The days are getting shorter and the
mornings are getting cooler, darker and damper.
You’ve been training hard all summer and now is not the time to lose motivation
and get stuck in a slump. Even though fall
brings change, it doesn’t mean that your running has to suffer.
Here are some tips to help you transition
into fall and prepare for winter running…
CLOTHING/GEAR
Invest
in a good jacket.
Look for a lightweight breathable jacket
that is windproof and offers some protection against the rain. This type of jacket will pull moisture away from
your skin to keep you dry.
Dress
in layers.
A good rule of thumb is to dress as if
it were 15-20 degrees warmer. It’s
important that you don’t overheat because that can lead to excess sweating and
chills. Layer up so once you warm up you
can start discarding layers. Gloves and
mittens are great accessories as a high percentage of heat escapes through your
hands and feet and can easily be tucked away in a pocket or in your pants.
Avoid
cotton.
Repeat after me… Cotton is evil. No, seriously. There is nothing good about running in
cotton. Find a good moisture wicking
base layer as cotton will only trap sweat and keep it close to your skin making
you cold and miserable.
Buy
Yaktrax.
If you plan to keep running through the
winter, Yaktrax (or a similar brand/product) is a must. Great for running in the snow or icy
conditions, you can put them on right over your normal running shoes and head
out the door with confidence.
SAFETY
See
and be seen.
As we keep losing precious daylight
hours, you may find yourself running in the dark. Make sure you have a headlamp or knuckle
lights along with plenty of reflective gear to stay safe.
Run
on the left side of the road.
It may sound like common sense to most
runners but some still just don’t get it.
Run against traffic to see cars coming at you. If a driver doesn’t see you, at least you see
them and can jump out of the way if necessary.
Leave
your headphones at home.
Stay alert and be aware of your
surroundings. Music is often a major
distractions and some of you can’t run without it but in many situations (dark,
icy, etc.) it’s much safer to save them for the treadmill.
Run
with an ID/ RoadID.
In a very unfortunate event that
something may happen to you while out on a run, make sure you have an ID or
some way to be identified. I personally
like the company RoadID—they make “Personal Identification Gear”—and I’ve made
sure every runner in my family owns one.
PROTECT YO’SELF
Adjust
your workout.
Your training plan may say one thing but
Mother Nature is saying another thing.
It’s ok to take an extra day off or adjust your workout in horrible
conditions. Trust me when I say it’s not
always worth it. Find yourself taking a
lot of days off? Try running on a
treadmill or even pool running!
Hydrate
like it’s the summer.
Replenishing fluids is just as important
in the winter as it is in the summer.
It’s easy to forget the need to hydrate in cooler and even freezing
temperatures but your body is losing a lot of moisture trying to keep you warm.
Don’t
skip sun protection.
The UV rays reflect off the water and
snow and can cause sun damage to your skin and eyes even in the colder months.

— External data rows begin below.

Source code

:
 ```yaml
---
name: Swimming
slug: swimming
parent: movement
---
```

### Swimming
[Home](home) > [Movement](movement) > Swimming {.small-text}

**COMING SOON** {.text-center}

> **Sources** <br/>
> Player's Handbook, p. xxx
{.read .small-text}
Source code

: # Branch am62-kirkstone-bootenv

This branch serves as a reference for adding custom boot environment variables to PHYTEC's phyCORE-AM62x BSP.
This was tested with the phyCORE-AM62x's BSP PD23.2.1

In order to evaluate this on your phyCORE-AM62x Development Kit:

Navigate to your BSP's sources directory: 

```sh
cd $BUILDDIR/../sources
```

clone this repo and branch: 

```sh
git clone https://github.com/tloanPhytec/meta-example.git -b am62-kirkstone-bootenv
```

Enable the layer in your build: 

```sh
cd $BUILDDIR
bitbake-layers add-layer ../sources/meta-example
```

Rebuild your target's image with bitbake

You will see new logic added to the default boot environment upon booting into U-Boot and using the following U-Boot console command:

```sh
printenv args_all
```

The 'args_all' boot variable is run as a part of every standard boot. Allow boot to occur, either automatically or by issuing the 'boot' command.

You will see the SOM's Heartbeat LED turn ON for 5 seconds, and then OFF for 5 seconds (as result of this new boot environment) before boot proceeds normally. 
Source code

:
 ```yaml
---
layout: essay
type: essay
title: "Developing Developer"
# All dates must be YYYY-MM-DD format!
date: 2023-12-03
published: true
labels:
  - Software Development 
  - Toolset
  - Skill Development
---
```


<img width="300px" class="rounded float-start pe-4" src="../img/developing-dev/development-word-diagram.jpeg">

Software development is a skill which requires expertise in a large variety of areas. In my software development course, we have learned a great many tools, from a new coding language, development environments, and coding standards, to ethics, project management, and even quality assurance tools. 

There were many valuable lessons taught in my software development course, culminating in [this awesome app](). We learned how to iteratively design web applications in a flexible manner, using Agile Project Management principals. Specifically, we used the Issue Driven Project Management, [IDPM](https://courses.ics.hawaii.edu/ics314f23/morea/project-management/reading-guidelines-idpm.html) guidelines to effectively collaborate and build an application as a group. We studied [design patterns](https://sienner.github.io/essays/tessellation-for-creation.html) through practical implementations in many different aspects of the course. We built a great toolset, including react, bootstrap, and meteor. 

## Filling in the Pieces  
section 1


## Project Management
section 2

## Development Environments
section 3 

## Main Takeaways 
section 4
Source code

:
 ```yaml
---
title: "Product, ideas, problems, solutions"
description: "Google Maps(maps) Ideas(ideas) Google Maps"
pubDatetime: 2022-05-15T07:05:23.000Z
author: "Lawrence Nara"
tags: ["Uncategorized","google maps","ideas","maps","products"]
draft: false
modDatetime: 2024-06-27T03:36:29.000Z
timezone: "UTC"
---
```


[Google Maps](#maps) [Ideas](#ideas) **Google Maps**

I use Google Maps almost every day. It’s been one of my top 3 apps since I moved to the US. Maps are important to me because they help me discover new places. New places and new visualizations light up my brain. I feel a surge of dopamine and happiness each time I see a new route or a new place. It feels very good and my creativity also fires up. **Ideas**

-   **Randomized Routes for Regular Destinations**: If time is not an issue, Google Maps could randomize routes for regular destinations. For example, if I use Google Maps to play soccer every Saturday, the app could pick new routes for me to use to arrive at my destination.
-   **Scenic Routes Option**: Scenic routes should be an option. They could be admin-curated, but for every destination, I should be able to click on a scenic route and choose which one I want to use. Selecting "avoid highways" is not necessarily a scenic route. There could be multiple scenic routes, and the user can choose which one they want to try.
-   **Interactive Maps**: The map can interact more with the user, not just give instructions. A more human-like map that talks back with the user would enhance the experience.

Always wear sunscreen, lip balm with SPF and a good pair of sunglasses.
Eliminate
chaffing.
Cooler weather means increased layers. This also can mean increased sweating and
increased chaffing. Find a product you
love and trust like Body Glide or 2Toms to use in those problem areas so there
are no surprises when you hop in the shower after that long run. Don’t act like you don’t know what I’m
talking about…
Shield
yourself against the wind.
Wind can make cold days feel even
colder. Heat escapes more rapidly and it
becomes harder to generate heat. Check
out the video below for some bonus tips for running in the wind…
MOTIVATION
Join
a club or a group.
Running buddies are great for
accountability and support. Visit your
local specialty running store and ask if they hold weekly group runs. You can also search the RRCA website to “Find
a Running Club” in your area.
Sign
up for some fun races.
During your marathon or half marathon
training, it’s good to throw in some shorter races to test your fitness. After your goal race, get a few more fun
races on the schedule to keep you going.
I love a good themed holiday race like a Turkey Trot or Jingle Jog.
Remind
yourself that it could be worse.
We all know what’s coming. Take advantage of the good days. Don’t make excuses now—get out the door and
get after it.
Good luck out there! Stay safe & happy running!
Blog post by Jen Skiba.
About Coach Jen Skiba
Jen began her running career as a
middle-distance runner for Falmouth High School and has been involved with the
sport for over 12 years as a runner, official, race management, and coach. A Mashpee Fitness trainer and Certified
Running Coach through the Road Runners Club of America (RRCA), Jen enjoys
working with runners in the gym and on the roads. “Whether you are a beginner
looking to get started running or at the intermediate level hoping to improve
your times or tackle new distances, I can help you reach your goals!”